### Task to carry out
Note each line of the entries that includes "develop". Then copy those lines.

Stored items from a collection
[Start of section]

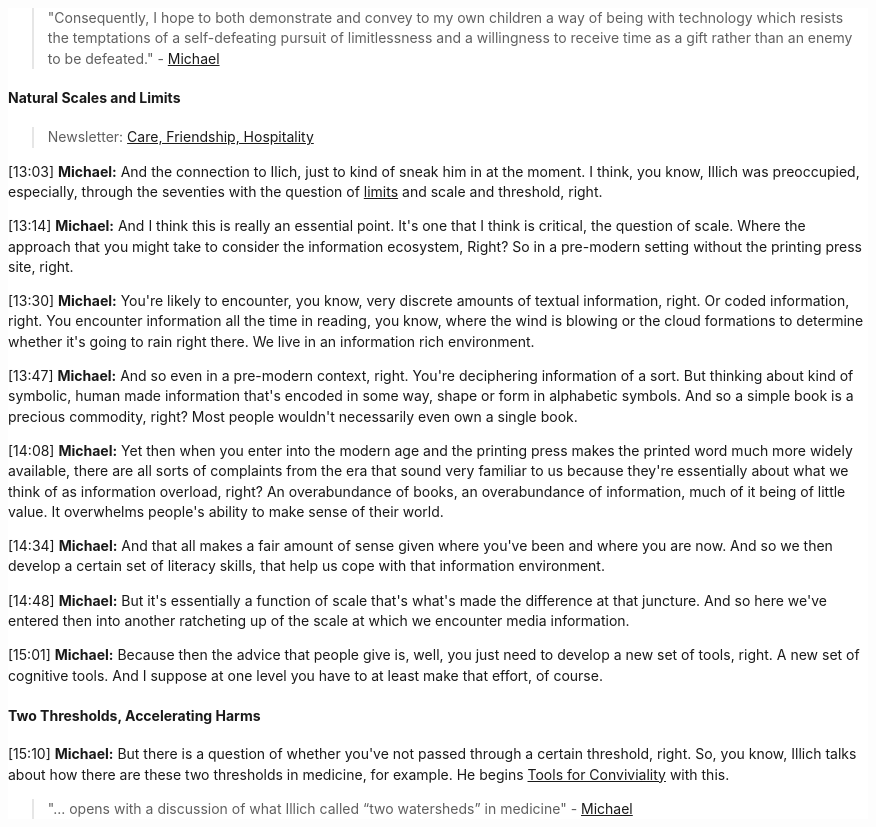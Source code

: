 > "Consequently, I hope to both demonstrate and convey to my own children a way of being with technology which resists the temptations of a self-defeating pursuit of limitlessness and a willingness to receive time as a gift rather than an enemy to be defeated." - [Michael](https://theconvivialsociety.substack.com/p/children-and-technology)

#### Natural Scales and Limits

> Newsletter: [Care, Friendship, Hospitality](https://theconvivialsociety.substack.com/p/care-friendship-hospitality-reflections)

[13:03] **Michael:** And the connection to Ilich, just to kind of sneak him in at the moment. I think, you know, Illich was preoccupied, especially, through the seventies with the question of [limits](https://theconvivialsociety.substack.com/p/care-friendship-hospitality-reflections) and scale and threshold, right.

[13:14] **Michael:** And I think this is really an essential point. It's one that I think is critical, the question of scale. Where the approach that you might take to consider the information ecosystem, Right? So in a pre-modern setting without the printing press site, right.

[13:30] **Michael:** You're likely to encounter, you know, very discrete amounts of textual information, right. Or coded information, right. You encounter information all the time in reading, you know, where the wind is blowing or the cloud formations to determine whether it's going to rain right there. We live in an information rich environment.

[13:47] **Michael:** And so even in a pre-modern context, right. You're deciphering information of a sort. But thinking about kind of symbolic, human made information that's encoded in some way, shape or form in alphabetic symbols. And so a simple book is a precious commodity, right? Most people wouldn't necessarily even own a single book.

[14:08] **Michael:** Yet then when you enter into the modern age and the printing press makes the printed word much more widely available, there are all sorts of complaints from the era that sound very familiar to us because they're essentially about what we think of as information overload, right? An overabundance of books, an overabundance of information, much of it being of little value. It overwhelms people's ability to make sense of their world.

[14:34] **Michael:** And that all makes a fair amount of sense given where you've been and where you are now. And so we then develop a certain set of literacy skills, that help us cope with that information environment.

[14:48] **Michael:** But it's essentially a function of scale that's what's made the difference at that juncture. And so here we've entered then into another ratcheting up of the scale at which we encounter media information.

[15:01] **Michael:** Because then the advice that people give is, well, you just need to develop a new set of tools, right. A new set of cognitive tools. And I suppose at one level you have to at least make that effort, of course.

#### Two Thresholds, Accelerating Harms

[15:10] **Michael:** But there is a question of whether you've not passed through a certain threshold, right. So, you know, Illich talks about how there are these two thresholds in medicine, for example. He begins [Tools for Conviviality](https://en.wikipedia.org/wiki/Tools_for_Conviviality) with this.

> "... opens with a discussion of what Illich called “two watersheds” in medicine" - [Michael](https://theconvivialsociety.substack.com/p/care-friendship-hospitality-reflections)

[End of section]

### Expected answer
[14:34] **Michael:** And that all makes a fair amount of sense given where you've been and where you are now. And so we then develop a certain set of literacy skills, that help us cope with that information environment.
[15:01] **Michael:** Because then the advice that people give is, well, you just need to develop a new set of tools, right. A new set of cognitive tools. And I suppose at one level you have to at least make that effort, of course.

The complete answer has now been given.